Lagopus lagopus (Willow Grouse)

Scientific name: Lagopus lagopus (Linnaeus, 1758)

Bird group: Game birds

Field characters. 37-42 cm. A small-headed, plump bird with rather short, rectangular wings and black tail. Characteristic flight action with series of rapid, strong, whirring wing-beats alternated with long glides on bowed wings. Plumage pattern varies with race and season. In Willow Grouse Lagopus l. lagopus adult male breeding plumage with upperparts, chin, neck, and upper chest red-brown barred and blotched darker; wings and underbody white; kidney-shaped orange patch above eye. In winter the male is entirely white except for black tail-feathers. Female plumage as in male but summer plumage tawnier with more obvious dark bars. Juvenile as female. In Red Grouse Lagopus l. scoticus adult male and female breeding has red-brown plumage, whitish feathered legs, black wing-quills and tail. Winter plumage of female similar to summer dress but with white under wing-coverts. Juvenile as adult.

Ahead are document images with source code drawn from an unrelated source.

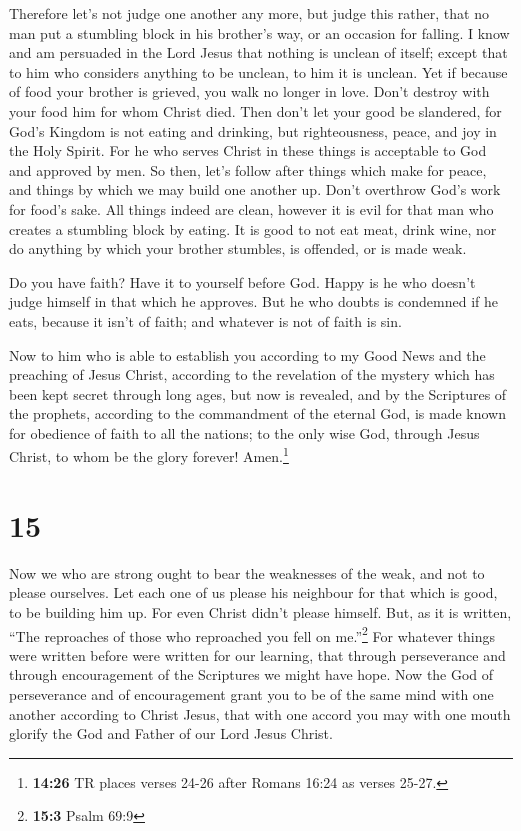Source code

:  Therefore let's not judge one another any more, but
judge this rather, that no man put a stumbling block in his brother's
way, or an occasion for falling.  I know and am persuaded
in the Lord Jesus that nothing is unclean of itself; except that to him
who considers anything to be unclean, to him it is unclean.
 Yet if because of food your brother is grieved, you walk
no longer in love. Don't destroy with your food him for whom Christ
died.  Then don't let your good be slandered,
 for God's Kingdom is not eating and drinking, but
righteousness, peace, and joy in the Holy Spirit.  For he
who serves Christ in these things is acceptable to God and approved by
men.  So then, let's follow after things which make for
peace, and things by which we may build one another up. 
Don't overthrow God's work for food's sake. All things indeed are clean,
however it is evil for that man who creates a stumbling block by eating.
 It is good to not eat meat, drink wine, nor do anything
by which your brother stumbles, is offended, or is made weak.

 Do you have faith? Have it to yourself before God. Happy
is he who doesn't judge himself in that which he approves.
 But he who doubts is condemned if he eats, because it
isn't of faith; and whatever is not of faith is sin.

 Now to him who is able to establish you according to my
Good News and the preaching of Jesus Christ, according to the revelation
of the mystery which has been kept secret through long ages,
 but now is revealed, and by the Scriptures of the
prophets, according to the commandment of the eternal God, is made known
for obedience of faith to all the nations;  to the only
wise God, through Jesus Christ, to whom be the glory forever!
Amen.\footnote{\textbf{14:26} TR places verses 24-26 after Romans 16:24
  as verses 25-27.}

\hypertarget{section-14}{%
\section{15}\label{section-14}}

 Now we who are strong ought to bear the weaknesses of the
weak, and not to please ourselves.  Let each one of us
please his neighbour for that which is good, to be building him up.
 For even Christ didn't please himself. But, as it is
written, ``The reproaches of those who reproached you fell on
me.''\footnote{\textbf{15:3} Psalm 69:9}  For whatever
things were written before were written for our learning, that through
perseverance and through encouragement of the Scriptures we might have
hope.  Now the God of perseverance and of encouragement
grant you to be of the same mind with one another according to Christ
Jesus,  that with one accord you may with one mouth
glorify the God and Father of our Lord Jesus Christ.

Voice. When flushed it utters a cackling 'kwok, kok-ok-ok...'; song of male is a crowing 'go-back go-back'.

Distribution. Red Grouse is a common resident in Britain and Ireland; Willow Grouse is a common resident in Fenno-Scandia and northern Russia.

Habitat. In the breeding season, frequents treeless tundra, moors, heaths and bogs. Outside the breeding season Red Grouse moves to lower ground, and sometimes onto farmland; Willow Grouse moves into wooded tundra and woodlands.

Food. An almost completely herbivorous species, feeding on heather, willow, and catkins, buds and twigs of birch, berries, and newly grown leaves of deciduous plants. May also take insects. Takes food mostly from ground but may feed also in trees.